Thursday, 23 January 2014

A cheeky spot of Bunting sexing

Ok, so back in 2012 I learnt an awful lot about moult, alternate ageing and sexing of many passerine species during my time in Sweden.
I've recently been going through my photos for an up and coming presentation I am giving to Bangor Bird Group.
Anyway, I remember learning an awful lot about Reed Buntings whilst I was there as we caught 169 during my visit.
I came across some photos of juvenile birds and thought it might be interesting to show a few sexing features of juvenile Reed Buntings before/during post-juvenile moult.

Juvenile Female
This bird is undergoing post juvenile moult into 1st winter plumage. The growing tail feathers show the adult-like broad rounded tips to the feathers, whereas the fully grown unmoulted tail feathers are relatively thin and pointed. This shows it to be a juvenile bird. 
The mantle here is one of the key features for sexing. This shows subtle pale tramlines just off centre and the rest of the brown feathers is fairly pale and soft brown. In addition, the black streaking is quite diffuse and thin. 
Next we have the pattern of the greater coverts and lesser coverts for identification of female.

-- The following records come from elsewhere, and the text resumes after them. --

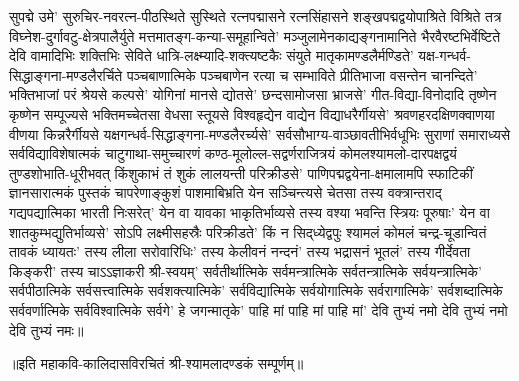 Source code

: सुपद्मे उमे'
सुरुचिर-नवरत्न-पीठस्थिते सुस्थिते
रत्नपद्मासने रत्नसिंहासने
शङ्खपद्मद्वयोपाश्रिते विश्रिते
तत्र विघ्नेश-दुर्गावटु-क्षेत्रपालैर्युते
मत्तमातङ्ग-कन्या-समूहान्विते'
मञ्जुलामेनकाद्यङ्गनामानिते
भैरवैरष्टभिर्वेष्टिते देवि
वामादिभिः शक्तिभिः सेविते
धात्रि-लक्ष्म्यादि-शक्त्यष्टकैः संयुते
मातृकामण्डलैर्मण्डिते'
यक्ष-गन्धर्व-सिद्धाङ्गना-मण्डलैरर्चिते
पञ्चबाणात्मिके पञ्चबाणेन रत्या च सम्भाविते
प्रीतिभाजा वसन्तेन चानन्दिते'
भक्तिभाजां परं श्रेयसे कल्पसे'
योगिनां मानसे द्योतसे'
छन्दसामोजसा भ्राजसे'
गीत-विद्या-विनोदादि तृष्णेन कृष्णेन सम्पूज्यसे
भक्तिमच्चेतसा वेधसा स्तूयसे
विश्वहृद्येन वाद्येन विद्याधरैर्गीयसे'
श्रवणहरदक्षिणक्वाणया वीणया
किन्नरैर्गीयसे यक्षगन्धर्व-सिद्धाङ्गना-मण्डलैरर्च्यसे'
सर्वसौभाग्य-वाञ्छावतीभिर्वधूभिः
सुराणां समाराध्यसे सर्वविद्याविशेषात्मकं
चाटुगाथा-समुच्चारणं कण्ठ-मूलोल्ल-सद्वर्णराजित्रयं कोमलश्यामलो-दारपक्षद्वयं तुण्डशोभाति-धूरीभवत्
किंशुकाभं तं शुकं लालयन्ती परिक्रीडसे'
पाणिपद्मद्वयेना-क्षमालामपि स्फाटिकीं
ज्ञानसारात्मकं पुस्तकं चापरेणाङ्कुशं
पाशमाबिभ्रति येन सञ्चिन्त्यसे चेतसा तस्य वक्त्रान्तराद् गद्यपद्यात्मिका भारती निःसरेत्' येन वा यावका भाकृतिर्भाव्यसे
तस्य  वश्या भवन्ति स्त्रियः पूरुषाः'
येन वा शातकुम्भद्युतिर्भाव्यसे'
सोऽपि लक्ष्मीसहस्रैः परिक्रीडते'
किं न सिद्‌ध्येद्वपुः श्यामलं कोमलं
चन्द्र-चूडान्वितं तावकं ध्यायतः'
तस्य लीला सरोवारिधिः'
तस्य केलीवनं नन्दनं'
तस्य भद्रासनं भूतलं'
तस्य गीर्देवता किङ्करी'
तस्य चाऽऽज्ञाकरी श्री-स्वयम्'
सर्वतीर्थात्मिके सर्वमन्त्रात्मिके सर्वतन्त्रात्मिके सर्वयन्त्रात्मिके'
सर्वपीठात्मिके सर्वसत्त्वात्मिके सर्वशक्त्यात्मिके'
सर्वविद्यात्मिके सर्वयोगात्मिके सर्वरागात्मिके'
सर्वशब्दात्मिके सर्ववर्णात्मिके सर्वविश्वात्मिके सर्वगे'
हे जगन्मातृके' पाहि मां पाहि मां पाहि मां'
देवि तुभ्यं नमो देवि तुभ्यं नमो देवि तुभ्यं नमः॥

\centerline{॥इति महाकवि-कालिदासविरचितं श्री-श्यामलादण्डकं सम्पूर्णम्॥}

The rufous fringing to the greater coverts are really broad and the lesser coverts are the same colour being not especially rufous at all. Finally you'll note the tertials have a very pale flash to the fringing.  

Juvenile Male
Ok, so now we move onto the male. Everything about the male is more rufous and more bold. 
The mantle shows much bolder black streaking, with the paler feathering being much more rufous than the female. The fringing to the greater coverts is much narrower than on the female, plus the lesser coverts are very rufous indeed. Finally, the fringing to the tertials is rufous and brown with no real hint of any cream/white fringing. 

Just a small blog post with a couple of features that you may already be aware of, but if not, hope you enjoyed it.